AI Article Synopsis

  • The study examined how occupational factors like forceful gripping and wrist positions affect the movement and deformation of the median nerve in the carpal tunnel.
  • Participants performed different gripping tasks with varying force levels and wrist positions while researchers measured nerve movement and size using ultrasound technology.
  • Results showed that extreme wrist positions, especially 30° ulnar deviation, increased nerve travel and altered its cross-sectional area, suggesting potential links to the development of carpal tunnel syndrome from these workplace activities.

Article Abstract

Background: We assessed median nerve travel and deformation concurrently to better understand the influence of occupational risk factors on carpal tunnel dynamics, including forceful chuck gripping and deviated wrist positions.

Methods: Fourteen healthy right-hand dominant participants performed a chuck grip in 6 experimental conditions: two relative force levels (10% and 40% of maximum voluntary effort); three wrist positions (15° radial deviation, 0° neutral, 30° ulnar deviation). Chuck grip forces were measured with a load cell while the transverse cross-section of the carpal tunnel was imaged via ultrasound at the distal wrist crease. Images of the median nerve were analyzed in ImageJ to assess cross-sectional area, circularity, width, and height as well as travel in the anterior-posterior and medial-lateral axes.

Results: We found a main effect of deviated wrist position on both anterior-posterior and medial-lateral travel, with the greatest nerve travel occurring in 30° ulnar deviation.

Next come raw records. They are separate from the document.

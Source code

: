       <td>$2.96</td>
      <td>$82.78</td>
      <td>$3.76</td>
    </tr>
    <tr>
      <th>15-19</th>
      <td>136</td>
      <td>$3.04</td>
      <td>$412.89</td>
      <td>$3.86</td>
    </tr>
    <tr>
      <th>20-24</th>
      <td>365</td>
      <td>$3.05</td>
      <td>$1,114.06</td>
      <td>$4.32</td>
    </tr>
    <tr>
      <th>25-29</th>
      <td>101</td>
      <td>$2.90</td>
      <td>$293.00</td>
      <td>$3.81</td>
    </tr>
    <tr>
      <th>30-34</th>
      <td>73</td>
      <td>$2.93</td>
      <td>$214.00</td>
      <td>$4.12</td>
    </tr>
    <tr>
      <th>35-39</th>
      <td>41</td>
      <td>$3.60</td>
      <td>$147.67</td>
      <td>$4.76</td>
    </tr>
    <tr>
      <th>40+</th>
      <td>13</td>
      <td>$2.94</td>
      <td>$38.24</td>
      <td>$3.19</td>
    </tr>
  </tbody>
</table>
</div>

There was also a significant interaction between chuck grip force and deviated wrist position on cross-sectional area. Specifically, the area decreased with 40% vs. 10% chuck grip force when the wrist was in 30° ulnar deviation; however, there were no changes in 0° neutral and 15° radial deviation.

Discussion: Overall, we demonstrated that forceful chuck gripping in deviated wrist positions influenced carpal tunnel dynamics, resulting in both migratory and morphological changes to the median nerve. These changes may, in turn, increase local strain and stress with adjacent structures in the carpal tunnel. Future studies mapping contact stress between structures may further elucidate injury development of work-related carpal tunnel syndrome.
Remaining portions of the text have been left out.